ECLI:NL:TGZREIN:2010:YG0608 Regionaal Tuchtcollege voor de Gezondheidszorg Eindhoven 09234c

ECLI: ECLI:NL:TGZREIN:2010:YG0608
Datum uitspraak: 25-10-2010
Datum publicatie: 25-10-2010
Zaaknummer(s): 09234c
Onderwerp: Onjuiste behandeling/verkeerde diagnose
Beslissingen:
Inhoudsindicatie: Klaagster verwijt verweerder dat hij haar echtgenoot drie verschillende bloedverdunnende medicijnen heeft toegediend en dat hij aan haar geen informatie heeft verstrekt over de behandeling, de mogelijke gevolgen en eventuele alternatieven. Verweerder stelt dat hij geen enkele bemoeiing met de behandeling heeft gehad, zodat klaagster niet-ontvankelijk is. Voor het college is komen vast te staan dat verweerder inderdaad geen enkele bemoeiing met de zaak heeft gehad. Ongegrond.  

Uitspraak: 25 oktober 2010

 

HET REGIONAAL TUCHTCOLLEGE VOOR DE GEZONDHEIDSZORG

TE EINDHOVEN

heeft het volgende overwogen en beslist omtrent de op 15 december 2009 binnengekomen klacht van:

A

wonende te B

klaagster

tegen:

C

cardioloog

werkzaam te B

wonende te D

verweerder

gemachtigde mr. A.W. Hielkema te Utrecht

1. Het verloop van de procedure

Het college heeft kennisgenomen van:

-         het klaagschrift en een aanvulling hierop

-         het verweerschrift

-         de brief van klaagster van 12 april 2010, waarin zij afziet van repliek

-         de brief van 11 juni 2010, met bijlagen, van de gemachtigde van verweerder

-         de brief van 20 augustus 2010, met bijlage, van de gemachtigde van verweerder.
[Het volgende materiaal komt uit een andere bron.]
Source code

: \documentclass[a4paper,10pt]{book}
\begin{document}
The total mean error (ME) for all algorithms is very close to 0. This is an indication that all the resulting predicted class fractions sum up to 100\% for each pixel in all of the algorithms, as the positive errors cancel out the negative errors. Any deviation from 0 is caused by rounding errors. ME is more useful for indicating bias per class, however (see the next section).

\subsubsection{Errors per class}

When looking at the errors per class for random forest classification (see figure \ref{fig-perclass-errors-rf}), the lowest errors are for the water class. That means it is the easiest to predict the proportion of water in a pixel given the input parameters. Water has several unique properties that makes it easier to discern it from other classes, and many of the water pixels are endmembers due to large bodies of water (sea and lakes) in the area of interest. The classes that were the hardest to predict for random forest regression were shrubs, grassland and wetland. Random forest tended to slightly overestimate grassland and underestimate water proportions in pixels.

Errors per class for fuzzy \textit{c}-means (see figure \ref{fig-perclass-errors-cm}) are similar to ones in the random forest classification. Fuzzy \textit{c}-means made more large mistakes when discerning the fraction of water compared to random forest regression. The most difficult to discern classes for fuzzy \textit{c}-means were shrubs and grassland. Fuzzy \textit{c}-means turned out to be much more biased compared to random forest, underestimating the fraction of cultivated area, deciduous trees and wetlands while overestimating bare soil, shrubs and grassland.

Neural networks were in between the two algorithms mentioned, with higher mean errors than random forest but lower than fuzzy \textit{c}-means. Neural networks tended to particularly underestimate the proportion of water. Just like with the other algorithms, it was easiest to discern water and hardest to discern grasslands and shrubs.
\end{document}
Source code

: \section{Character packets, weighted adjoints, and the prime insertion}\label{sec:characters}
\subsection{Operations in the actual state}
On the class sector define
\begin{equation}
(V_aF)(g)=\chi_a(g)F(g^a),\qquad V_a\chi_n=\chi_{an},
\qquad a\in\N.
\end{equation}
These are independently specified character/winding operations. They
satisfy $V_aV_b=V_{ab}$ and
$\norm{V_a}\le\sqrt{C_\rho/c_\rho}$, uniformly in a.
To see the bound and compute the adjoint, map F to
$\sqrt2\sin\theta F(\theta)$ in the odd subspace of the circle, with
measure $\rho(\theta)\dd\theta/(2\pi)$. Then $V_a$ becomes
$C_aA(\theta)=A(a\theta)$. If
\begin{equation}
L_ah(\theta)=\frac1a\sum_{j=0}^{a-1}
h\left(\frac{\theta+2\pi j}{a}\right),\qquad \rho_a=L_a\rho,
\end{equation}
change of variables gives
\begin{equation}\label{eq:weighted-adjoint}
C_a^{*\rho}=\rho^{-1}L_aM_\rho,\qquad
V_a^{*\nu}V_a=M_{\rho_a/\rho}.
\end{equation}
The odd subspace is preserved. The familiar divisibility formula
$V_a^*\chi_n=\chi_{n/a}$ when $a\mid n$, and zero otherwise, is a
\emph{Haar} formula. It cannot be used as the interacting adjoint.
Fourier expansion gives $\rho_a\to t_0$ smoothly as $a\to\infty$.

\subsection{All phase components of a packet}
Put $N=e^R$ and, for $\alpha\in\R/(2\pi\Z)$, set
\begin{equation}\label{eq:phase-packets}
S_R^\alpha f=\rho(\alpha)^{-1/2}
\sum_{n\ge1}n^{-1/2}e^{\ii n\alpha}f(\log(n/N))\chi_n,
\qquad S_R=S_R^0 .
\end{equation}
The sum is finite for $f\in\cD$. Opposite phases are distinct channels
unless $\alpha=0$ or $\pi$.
Partijen hebben geen gebruik gemaakt van de hun geboden mogelijkheid in het kader van het vooronderzoek mondeling te worden gehoord.

De klacht is ter openbare zitting van 13 september 2010 behandeld. Verweerder en zijn gemachtigde waren aanwezig. Klaagster is, hoewel behoorlijk opgeroepen, zonder enig bericht niet verschenen.

2. De feiten

Het gaat in deze zaak om het volgende:

Klaagster was de echtgenote van de inmiddels overleden heer E (geboren 08-03-1928), hierna te noemen: patiënt.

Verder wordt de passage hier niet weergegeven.